Saturday, October 27, 2012

Doodling the Dead



Face Up * The Art of Recognition • "Doodling the Dead #9" by Dar Freeland"
images & text © 2012 Dar Freeland | all rights reserved

In the passing of our loved ones, we eventually celebrate the life they had woven, the joy they had brought, and we dance in the memory of their humor, their love and even their failings. How is it that we wait until one is gone, before we learn to forgive? Is it easier without a body to relate to? Are we so afraid to lose their love in the relating, that we'd rather wait to find healing, until they are not there?

Does forgiveness know the difference? 

Do we sit and talk to the departed, as if they are still there? Why didn't we say those things when they occupied their body? Because they had a mouth to talk back? Because they had an opinion that we don't think they have now - just without a voice that speaks out loud? 

Sometimes the ONLY thing that remains after our loved ones have dropped their body, is their opinion.

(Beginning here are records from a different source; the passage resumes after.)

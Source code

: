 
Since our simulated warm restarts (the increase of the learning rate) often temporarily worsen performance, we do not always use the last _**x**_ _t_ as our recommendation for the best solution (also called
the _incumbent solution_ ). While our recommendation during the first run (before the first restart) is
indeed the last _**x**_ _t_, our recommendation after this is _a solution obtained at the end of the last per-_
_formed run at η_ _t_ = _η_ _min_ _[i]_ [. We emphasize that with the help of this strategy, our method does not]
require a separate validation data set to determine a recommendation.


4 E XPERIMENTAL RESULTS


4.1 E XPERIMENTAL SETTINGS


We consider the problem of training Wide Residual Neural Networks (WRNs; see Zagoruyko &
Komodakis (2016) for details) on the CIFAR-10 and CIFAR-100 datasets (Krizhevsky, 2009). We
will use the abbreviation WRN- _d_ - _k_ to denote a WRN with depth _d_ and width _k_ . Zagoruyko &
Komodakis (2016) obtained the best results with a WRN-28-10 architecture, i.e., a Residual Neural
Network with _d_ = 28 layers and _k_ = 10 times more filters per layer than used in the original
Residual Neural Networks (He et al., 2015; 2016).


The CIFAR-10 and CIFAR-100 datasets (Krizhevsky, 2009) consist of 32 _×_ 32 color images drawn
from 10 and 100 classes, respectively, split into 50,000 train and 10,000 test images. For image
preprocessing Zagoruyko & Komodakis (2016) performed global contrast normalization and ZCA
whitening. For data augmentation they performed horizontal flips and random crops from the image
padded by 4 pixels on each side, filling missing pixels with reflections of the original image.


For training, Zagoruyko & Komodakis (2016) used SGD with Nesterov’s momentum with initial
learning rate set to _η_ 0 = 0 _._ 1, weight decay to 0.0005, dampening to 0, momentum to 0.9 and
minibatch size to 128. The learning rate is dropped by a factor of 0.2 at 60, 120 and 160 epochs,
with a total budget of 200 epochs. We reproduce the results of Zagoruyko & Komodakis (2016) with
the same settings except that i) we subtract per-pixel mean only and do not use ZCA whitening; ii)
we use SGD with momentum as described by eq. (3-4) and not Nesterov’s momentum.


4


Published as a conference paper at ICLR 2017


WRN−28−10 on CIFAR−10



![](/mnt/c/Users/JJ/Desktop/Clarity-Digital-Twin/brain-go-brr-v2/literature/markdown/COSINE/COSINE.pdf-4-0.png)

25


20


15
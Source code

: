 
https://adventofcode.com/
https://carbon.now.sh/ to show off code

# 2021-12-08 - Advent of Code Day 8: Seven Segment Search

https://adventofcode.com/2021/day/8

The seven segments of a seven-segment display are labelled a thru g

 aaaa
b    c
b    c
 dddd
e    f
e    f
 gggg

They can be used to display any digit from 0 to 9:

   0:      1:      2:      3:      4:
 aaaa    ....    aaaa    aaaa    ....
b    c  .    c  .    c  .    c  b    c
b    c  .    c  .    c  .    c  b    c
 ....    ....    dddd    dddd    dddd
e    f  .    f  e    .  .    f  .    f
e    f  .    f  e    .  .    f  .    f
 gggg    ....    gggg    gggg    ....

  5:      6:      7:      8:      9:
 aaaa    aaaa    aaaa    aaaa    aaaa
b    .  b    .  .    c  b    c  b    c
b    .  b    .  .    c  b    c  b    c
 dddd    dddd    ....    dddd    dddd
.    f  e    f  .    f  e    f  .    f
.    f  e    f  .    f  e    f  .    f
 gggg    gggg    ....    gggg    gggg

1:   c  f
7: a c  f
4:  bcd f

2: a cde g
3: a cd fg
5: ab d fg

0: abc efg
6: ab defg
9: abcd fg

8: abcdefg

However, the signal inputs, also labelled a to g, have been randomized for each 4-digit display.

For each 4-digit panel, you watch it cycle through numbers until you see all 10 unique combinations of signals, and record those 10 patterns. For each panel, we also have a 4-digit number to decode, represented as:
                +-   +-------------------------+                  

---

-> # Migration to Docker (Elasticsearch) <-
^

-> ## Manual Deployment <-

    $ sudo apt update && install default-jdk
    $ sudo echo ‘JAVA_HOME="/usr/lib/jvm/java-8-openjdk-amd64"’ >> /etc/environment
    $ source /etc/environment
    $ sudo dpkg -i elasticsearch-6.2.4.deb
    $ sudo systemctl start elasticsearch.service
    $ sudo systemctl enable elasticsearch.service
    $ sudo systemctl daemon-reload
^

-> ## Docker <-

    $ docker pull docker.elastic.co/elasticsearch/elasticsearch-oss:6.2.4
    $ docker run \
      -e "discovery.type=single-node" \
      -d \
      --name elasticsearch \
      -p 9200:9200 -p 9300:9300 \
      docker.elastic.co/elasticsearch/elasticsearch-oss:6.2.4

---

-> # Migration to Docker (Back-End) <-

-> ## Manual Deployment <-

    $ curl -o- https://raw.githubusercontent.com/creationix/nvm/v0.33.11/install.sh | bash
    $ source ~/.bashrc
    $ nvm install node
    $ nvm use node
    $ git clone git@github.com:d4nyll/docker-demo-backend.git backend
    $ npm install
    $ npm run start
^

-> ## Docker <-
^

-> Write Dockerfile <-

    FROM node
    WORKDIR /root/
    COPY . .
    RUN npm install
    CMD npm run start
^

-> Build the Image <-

Likewise - in metaphor, what in our lives now are asking to be shed? Which old patterns, beliefs, ways of being, or points of view are presenting themselves to be released? Are our issues, dramas, perceived pains and inner stories really worth hanging onto? In doodling the dead...the "dead" could perhaps be our "departed loved one"...the old way of doing things

Sometimes shedding asks to happen, even when we don't like it.

Forgiveness, acceptance and allowance and mostly integrity - are all the tools we need to engage with our loved ones while they are alive, in the most peaceful way. What if we cultivated these traits in order to share a more rich, juicy and loving relationship with those around us now, rather than playing it safe and waiting until they are gone?